Source records
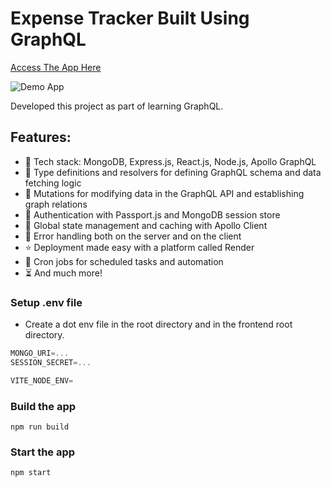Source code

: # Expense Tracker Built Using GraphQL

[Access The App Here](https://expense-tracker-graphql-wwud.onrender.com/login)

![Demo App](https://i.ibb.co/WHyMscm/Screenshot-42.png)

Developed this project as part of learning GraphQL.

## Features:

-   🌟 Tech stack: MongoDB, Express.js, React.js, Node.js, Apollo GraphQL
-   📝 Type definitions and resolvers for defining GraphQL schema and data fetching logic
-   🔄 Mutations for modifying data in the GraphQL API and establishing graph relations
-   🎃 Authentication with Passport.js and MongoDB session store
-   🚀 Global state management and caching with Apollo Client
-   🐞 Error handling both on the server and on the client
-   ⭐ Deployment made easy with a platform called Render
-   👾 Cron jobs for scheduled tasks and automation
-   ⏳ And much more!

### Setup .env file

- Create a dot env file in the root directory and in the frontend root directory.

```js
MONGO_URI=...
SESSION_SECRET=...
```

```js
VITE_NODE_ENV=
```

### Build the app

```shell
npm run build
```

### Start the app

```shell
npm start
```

# PROBLEM STATEMENT
Set down the entries exactly as they appear, with every picture left out.

# TASK RESPONSE
Source code

: # Expense Tracker Built Using GraphQL

[Access The App Here](https://expense-tracker-graphql-wwud.onrender.com/login)

![Demo App](https://i.ibb.co/WHyMscm/Screenshot-42.png)

Developed this project as part of learning GraphQL.

## Features:

-   🌟 Tech stack: MongoDB, Express.js, React.js, Node.js, Apollo GraphQL
-   📝 Type definitions and resolvers for defining GraphQL schema and data fetching logic
-   🔄 Mutations for modifying data in the GraphQL API and establishing graph relations
-   🎃 Authentication with Passport.js and MongoDB session store
-   🚀 Global state management and caching with Apollo Client
-   🐞 Error handling both on the server and on the client
-   ⭐ Deployment made easy with a platform called Render
-   👾 Cron jobs for scheduled tasks and automation
-   ⏳ And much more!

### Setup .env file

- Create a dot env file in the root directory and in the frontend root directory.

```js
MONGO_URI=...
SESSION_SECRET=...
```

```js
VITE_NODE_ENV=
```

### Build the app

```shell
npm run build
```

### Start the app

```shell
npm start
```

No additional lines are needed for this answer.